§ **WORK REQUEST**: Report each line from the listing that the string "monks" appears in.

§ **SOURCE RECORDS**:
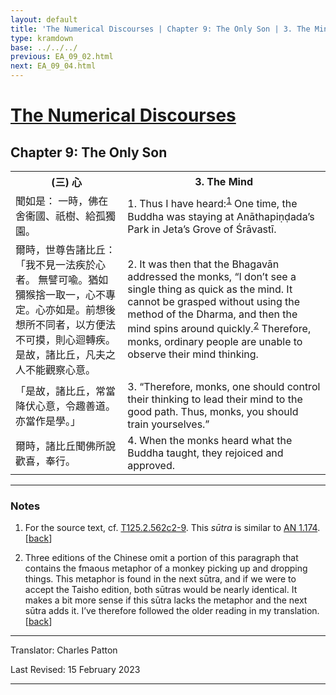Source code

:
 ```yaml
---
layout: default
title: 'The Numerical Discourses | Chapter 9: The Only Son | 3. The Mind'
type: kramdown
base: ../../../
previous: EA_09_02.html
next: EA_09_04.html
---
```


<h1><a href='../index.html'>The Numerical Discourses</a></h1>
<h2>Chapter 9: The Only Son</h2>

<table class="trans">
  <th class='ch'>(三) 心</th>
  <th class='en'>3. The Mind</th>
  <tr>
    <td class='ch' title='T125.2.562c2'>聞如是： 一時，佛在舍衞國、祇樹、給孤獨園。</td>
    <td id='p1'>1. Thus I have heard:<sup id="ref1"><a href="#n1">1</a></sup> One time, the Buddha was staying at Anāthapiṇḍada’s Park in Jeta’s Grove of Śrāvastī.</td>
  </tr>
  <tr>
    <td class='ch' title='T125.2.562c3'>爾時，世尊告諸比丘： 「我不見一法疾於心者。 無譬可喩。猶如獼猴捨一取一，心不專定。心亦如是。前想後想所不同者，以方便法不可摸，則心迴轉疾。 是故，諸比丘，凡夫之人不能觀察心意。</td>
    <td id='p2'>2. It was then that the Bhagavān addressed the monks, “I don’t see a single thing as quick as the mind. It cannot be grasped without using the method of the Dharma, and then the mind spins around quickly.<sup id="ref2"><a href="#n2">2</a></sup> Therefore, monks, ordinary people are unable to observe their mind thinking.</td>
  </tr>
  <tr>
    <td class='ch' title='T125.2.562c6'>「是故，諸比丘，常當降伏心意，令趣善道。亦當作是學。」</td>
    <td id='p3'>3. “Therefore, monks, one should control their thinking to lead their mind to the good path. Thus, monks, you should train yourselves.”</td>
  </tr>
  <tr>
    <td class='ch' title='T125.2.562c8'>爾時，諸比丘聞佛所說歡喜，奉行。</td>
    <td id='p4'>4. When the monks heard what the Buddha taught, they rejoiced and approved.</td>
  </tr>
</table>

<hr/>

<h3 id="notes">Notes</h3>

<ol class="notes-list">
<li id="n1"><p>For the source text, cf. <a href="https://cbetaonline.dila.edu.tw/zh/T02n0125_p0562c02" target="_blank">T125.2.562c2-9</a>. This <em>sūtra</em> is similar to <a href="https://www.suttacentral.net/an1.174" target="_blank">AN 1.174</a>. [<a href="#ref1">back</a>]</p></li>
<li id="n2"><p>Three editions of the Chinese omit a portion of this paragraph that contains the fmaous metaphor of a monkey picking up and dropping things. This metaphor is found in the next sūtra, and if we were to accept the Taisho edition, both sūtras would be nearly identical. It makes a bit more sense if this sūtra lacks the metaphor and the next sūtra adds it. I’ve therefore followed the older reading in my translation. [<a href="#ref2">back</a>]</p></li>
</ol>
<hr/>

<p class="translator">Translator: Charles Patton</p>
<p class='revised'>Last Revised: 15 February 2023</p>

<hr/>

§ **RESPONSE TO THE TASK**:
    <td id='p2'>2. It was then that the Bhagavān addressed the monks, “I don’t see a single thing as quick as the mind. It cannot be grasped without using the method of the Dharma, and then the mind spins around quickly.<sup id="ref2"><a href="#n2">2</a></sup> Therefore, monks, ordinary people are unable to observe their mind thinking.</td>
    <td id='p3'>3. “Therefore, monks, one should control their thinking to lead their mind to the good path. Thus, monks, you should train yourselves.”</td>
    <td id='p4'>4. When the monks heard what the Buddha taught, they rejoiced and approved.</td>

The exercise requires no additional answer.